:: WHAT YOU WILL DO ::
Please quote only the lines that start at the one with "from Geoff Boeing)" and go on to the last line of the data, both ends kept.

-- PROVIDED RECORDS follows --

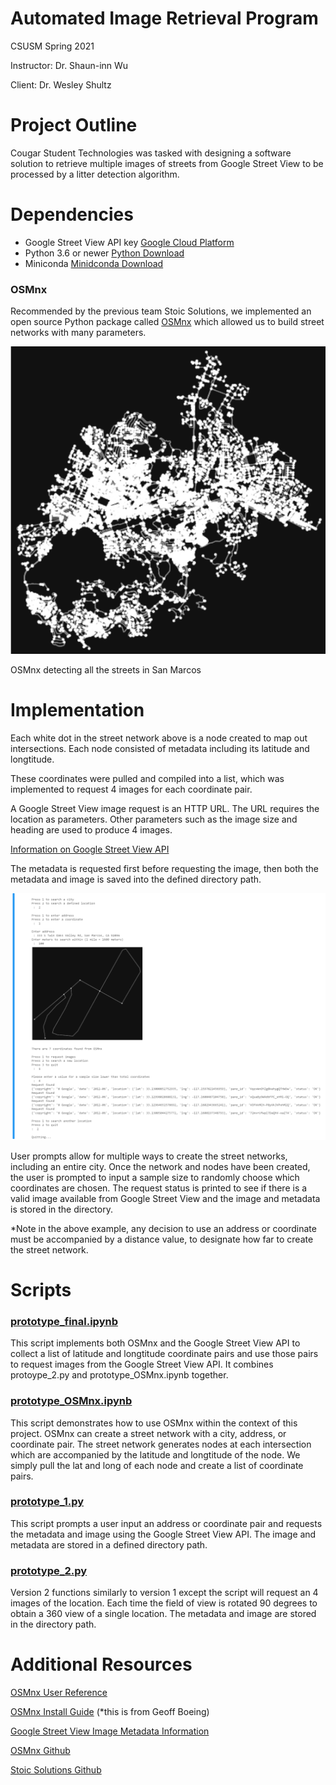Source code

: # Automated Image Retrieval Program
CSUSM Spring 2021

Instructor: Dr. Shaun-inn Wu

Client: Dr. Wesley Shultz

# Project Outline
Cougar Student Technologies was tasked with designing a software solution to retrieve multiple images of streets from Google Street View to be processed by a litter detection algorithm.  
# Dependencies
- Google Street View API key [Google Cloud Platform](https://cloud.google.com/)
- Python 3.6 or newer [Python Download](https://www.python.org/downloads/)
- Miniconda [Minidconda Download](https://docs.conda.io/en/latest/miniconda.html)
### OSMnx
Recommended by the previous team Stoic Solutions, we implemented an open source Python package called [OSMnx](https://geoffboeing.com/2016/11/osmnx-python-street-networks/) which allowed us to build street networks with many parameters. 

![OSMnx](Images/OSMnx.png)

OSMnx detecting all the streets in San Marcos
# Implementation
Each white dot in the street network above is a node created to map out intersections. Each node consisted of metadata including its latitude and longtitude.

These coordinates were pulled and compiled into a list, which was implemented to request 4 images for each coordinate pair.

A Google Street View image request is an HTTP URL. The URL requires the location as parameters. Other parameters such as the image size and heading are used to produce 4 images. 

[Information on Google Street View API](https://developers.google.com/maps/documentation/streetview/overview)

The metadata is requested first before requesting the image, then both the metadata and image is saved into the defined directory path.

![CSUSM](Images/CSUSM_Example.png)

User prompts allow for multiple ways to create the street networks, including an entire city. Once the network and nodes have been created, the user is prompted to input a sample size to randomly choose which coordinates are chosen. The request status is printed to see if there is a valid image available from Google Street View and the image and metadata is stored in the directory. 

*Note in the above example, any decision to use an address or coordinate must be accompanied by a distance value, to designate how far  to create the street network.
# Scripts
### [prototype_final.ipynb](scripts/prototype_final.ipynb)
This script implements both OSMnx and the Google Street View API to collect a list of latitude and longtitude coordinate pairs and use those pairs to request images from the Google Street View API. It combines protoype_2.py and prototype_OSMnx.ipynb together. 

### [prototype_OSMnx.ipynb](scripts/prototype_OSMnx.ipynb)
This script demonstrates how to use OSMnx within the context of this project. OSMnx can create a street network with a city, address, or coordinate pair. The street network generates nodes at each intersection which are accompanied by the latitude and longtitude of the node. We simply pull the lat and long of each node and create a list of coordinate pairs. 

### [prototype_1.py](scripts/prototype_1.py)
This script prompts a user input an address or coordinate pair and requests the metadata and image using the Google Street View API. The image and metadata are stored in a defined directory path.

### [prototype_2.py](scritps/prototype_2.py)
Version 2 functions similarly to version 1 except the script will request an 4 images of the location. Each time the field of view is rotated 90 degrees to obtain a 360 view of a single location. The metadata and image are stored in the directory path. 
# Additional Resources
[OSMnx User Reference](https://osmnx.readthedocs.io/en/stable/)

[OSMnx Install Guide](https://geoffboeing.com/2017/02/python-getting-started/) (*this is from Geoff Boeing)

[Google Street View Image Metadata Information](https://developers.google.com/maps/documentation/streetview/metadata)

[OSMnx Github](https://github.com/gboeing/osmnx)

[Stoic Solutions Github](https://github.com/stoicsolutions/cis490_2020_project)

-- PROVIDED RECORDS concluded --

:: RESPONSE BELOW ::
[OSMnx Install Guide](https://geoffboeing.com/2017/02/python-getting-started/) (*this is from Geoff Boeing)

[Google Street View Image Metadata Information](https://developers.google.com/maps/documentation/streetview/metadata)

[OSMnx Github](https://github.com/gboeing/osmnx)

[Stoic Solutions Github](https://github.com/stoicsolutions/cis490_2020_project)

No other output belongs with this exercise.